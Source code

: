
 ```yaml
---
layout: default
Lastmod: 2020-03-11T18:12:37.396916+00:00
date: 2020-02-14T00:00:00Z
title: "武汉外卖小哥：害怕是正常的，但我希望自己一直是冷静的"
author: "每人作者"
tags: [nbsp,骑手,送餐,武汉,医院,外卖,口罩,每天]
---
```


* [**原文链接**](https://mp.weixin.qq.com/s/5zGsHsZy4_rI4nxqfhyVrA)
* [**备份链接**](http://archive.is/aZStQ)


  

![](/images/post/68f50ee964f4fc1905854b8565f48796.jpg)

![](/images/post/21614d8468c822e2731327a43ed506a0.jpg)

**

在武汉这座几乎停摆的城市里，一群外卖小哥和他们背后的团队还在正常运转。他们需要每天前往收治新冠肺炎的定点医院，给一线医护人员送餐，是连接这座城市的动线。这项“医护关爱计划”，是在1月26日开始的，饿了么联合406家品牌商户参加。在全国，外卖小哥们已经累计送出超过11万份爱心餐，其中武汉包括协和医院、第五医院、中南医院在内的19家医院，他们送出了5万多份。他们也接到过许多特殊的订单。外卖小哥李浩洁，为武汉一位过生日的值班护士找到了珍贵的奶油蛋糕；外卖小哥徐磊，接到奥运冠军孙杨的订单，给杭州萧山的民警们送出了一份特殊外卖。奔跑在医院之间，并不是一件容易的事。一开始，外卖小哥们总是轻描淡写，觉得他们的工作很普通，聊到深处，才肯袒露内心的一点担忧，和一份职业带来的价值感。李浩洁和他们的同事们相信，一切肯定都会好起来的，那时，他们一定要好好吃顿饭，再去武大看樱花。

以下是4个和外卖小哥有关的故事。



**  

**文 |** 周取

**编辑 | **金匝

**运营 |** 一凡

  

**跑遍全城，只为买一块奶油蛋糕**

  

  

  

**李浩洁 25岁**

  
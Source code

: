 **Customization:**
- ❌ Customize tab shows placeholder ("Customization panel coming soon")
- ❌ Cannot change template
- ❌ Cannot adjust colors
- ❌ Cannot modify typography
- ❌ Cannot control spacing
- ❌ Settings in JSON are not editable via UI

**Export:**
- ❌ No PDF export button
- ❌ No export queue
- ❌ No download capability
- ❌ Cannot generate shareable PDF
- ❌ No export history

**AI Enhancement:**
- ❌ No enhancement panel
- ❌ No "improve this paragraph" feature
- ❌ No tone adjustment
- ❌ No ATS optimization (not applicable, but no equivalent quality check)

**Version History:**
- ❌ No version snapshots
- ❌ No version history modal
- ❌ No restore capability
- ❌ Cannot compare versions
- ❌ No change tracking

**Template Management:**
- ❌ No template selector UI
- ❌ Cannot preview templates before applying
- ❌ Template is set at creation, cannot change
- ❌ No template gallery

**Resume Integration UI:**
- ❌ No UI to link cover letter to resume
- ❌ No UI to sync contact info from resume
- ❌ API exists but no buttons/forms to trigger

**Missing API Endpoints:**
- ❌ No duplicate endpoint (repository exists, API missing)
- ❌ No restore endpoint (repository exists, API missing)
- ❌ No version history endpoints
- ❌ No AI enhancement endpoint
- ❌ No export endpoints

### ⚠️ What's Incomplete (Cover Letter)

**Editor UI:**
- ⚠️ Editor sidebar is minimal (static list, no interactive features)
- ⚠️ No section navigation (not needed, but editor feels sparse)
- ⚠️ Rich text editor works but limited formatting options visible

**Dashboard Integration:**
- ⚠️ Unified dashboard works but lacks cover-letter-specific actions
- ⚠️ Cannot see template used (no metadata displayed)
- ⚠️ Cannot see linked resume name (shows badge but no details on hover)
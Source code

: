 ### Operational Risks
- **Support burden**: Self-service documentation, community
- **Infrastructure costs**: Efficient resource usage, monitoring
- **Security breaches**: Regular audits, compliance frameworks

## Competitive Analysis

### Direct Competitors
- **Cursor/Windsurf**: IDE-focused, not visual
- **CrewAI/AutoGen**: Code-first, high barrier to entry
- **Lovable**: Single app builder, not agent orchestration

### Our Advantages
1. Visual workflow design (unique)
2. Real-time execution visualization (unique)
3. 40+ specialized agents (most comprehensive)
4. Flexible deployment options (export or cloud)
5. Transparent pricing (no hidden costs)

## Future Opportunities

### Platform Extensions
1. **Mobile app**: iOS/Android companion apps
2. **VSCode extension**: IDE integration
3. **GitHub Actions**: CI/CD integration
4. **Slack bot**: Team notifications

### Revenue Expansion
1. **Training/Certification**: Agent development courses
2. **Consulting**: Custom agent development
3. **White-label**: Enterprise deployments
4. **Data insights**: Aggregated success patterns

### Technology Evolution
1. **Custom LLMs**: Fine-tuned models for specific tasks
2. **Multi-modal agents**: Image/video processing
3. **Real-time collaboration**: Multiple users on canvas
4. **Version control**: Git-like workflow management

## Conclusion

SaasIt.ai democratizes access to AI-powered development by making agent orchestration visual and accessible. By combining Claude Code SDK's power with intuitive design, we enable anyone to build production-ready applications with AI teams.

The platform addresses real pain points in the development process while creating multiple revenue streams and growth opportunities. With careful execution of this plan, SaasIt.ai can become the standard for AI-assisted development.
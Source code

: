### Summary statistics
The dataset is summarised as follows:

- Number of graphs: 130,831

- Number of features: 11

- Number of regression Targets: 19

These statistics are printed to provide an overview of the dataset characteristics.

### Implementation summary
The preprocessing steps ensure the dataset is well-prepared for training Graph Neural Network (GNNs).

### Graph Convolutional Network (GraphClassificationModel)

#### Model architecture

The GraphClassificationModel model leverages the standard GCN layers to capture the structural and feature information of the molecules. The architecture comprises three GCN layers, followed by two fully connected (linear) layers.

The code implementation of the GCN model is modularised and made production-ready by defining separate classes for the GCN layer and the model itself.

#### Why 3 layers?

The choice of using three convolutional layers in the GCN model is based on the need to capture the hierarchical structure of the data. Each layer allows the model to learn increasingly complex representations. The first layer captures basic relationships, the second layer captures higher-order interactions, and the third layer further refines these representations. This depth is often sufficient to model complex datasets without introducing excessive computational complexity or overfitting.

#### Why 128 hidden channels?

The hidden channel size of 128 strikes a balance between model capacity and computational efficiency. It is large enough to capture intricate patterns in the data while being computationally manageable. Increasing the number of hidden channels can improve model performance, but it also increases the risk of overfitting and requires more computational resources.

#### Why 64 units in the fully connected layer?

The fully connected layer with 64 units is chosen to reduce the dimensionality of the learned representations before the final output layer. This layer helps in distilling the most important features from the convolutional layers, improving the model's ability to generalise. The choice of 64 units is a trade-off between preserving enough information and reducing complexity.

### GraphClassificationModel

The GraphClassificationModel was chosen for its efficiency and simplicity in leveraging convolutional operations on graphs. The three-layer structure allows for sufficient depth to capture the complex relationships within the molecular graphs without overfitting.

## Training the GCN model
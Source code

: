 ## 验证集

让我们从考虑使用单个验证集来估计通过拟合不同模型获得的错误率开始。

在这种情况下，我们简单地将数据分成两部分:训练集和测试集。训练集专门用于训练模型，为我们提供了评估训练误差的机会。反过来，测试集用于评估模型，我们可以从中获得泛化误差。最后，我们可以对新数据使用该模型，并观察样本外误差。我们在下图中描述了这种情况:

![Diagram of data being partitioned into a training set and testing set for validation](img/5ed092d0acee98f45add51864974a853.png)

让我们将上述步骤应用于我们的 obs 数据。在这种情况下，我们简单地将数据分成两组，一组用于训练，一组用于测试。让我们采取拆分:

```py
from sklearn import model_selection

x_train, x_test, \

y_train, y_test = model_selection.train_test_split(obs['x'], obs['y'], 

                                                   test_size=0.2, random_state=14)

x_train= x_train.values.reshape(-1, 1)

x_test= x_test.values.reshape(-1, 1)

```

————————

■ **YOUR GOAL**:
Work through the listing above and report how many lines include the string "ready", with no other text.

■ **TASK ANSWER**:
2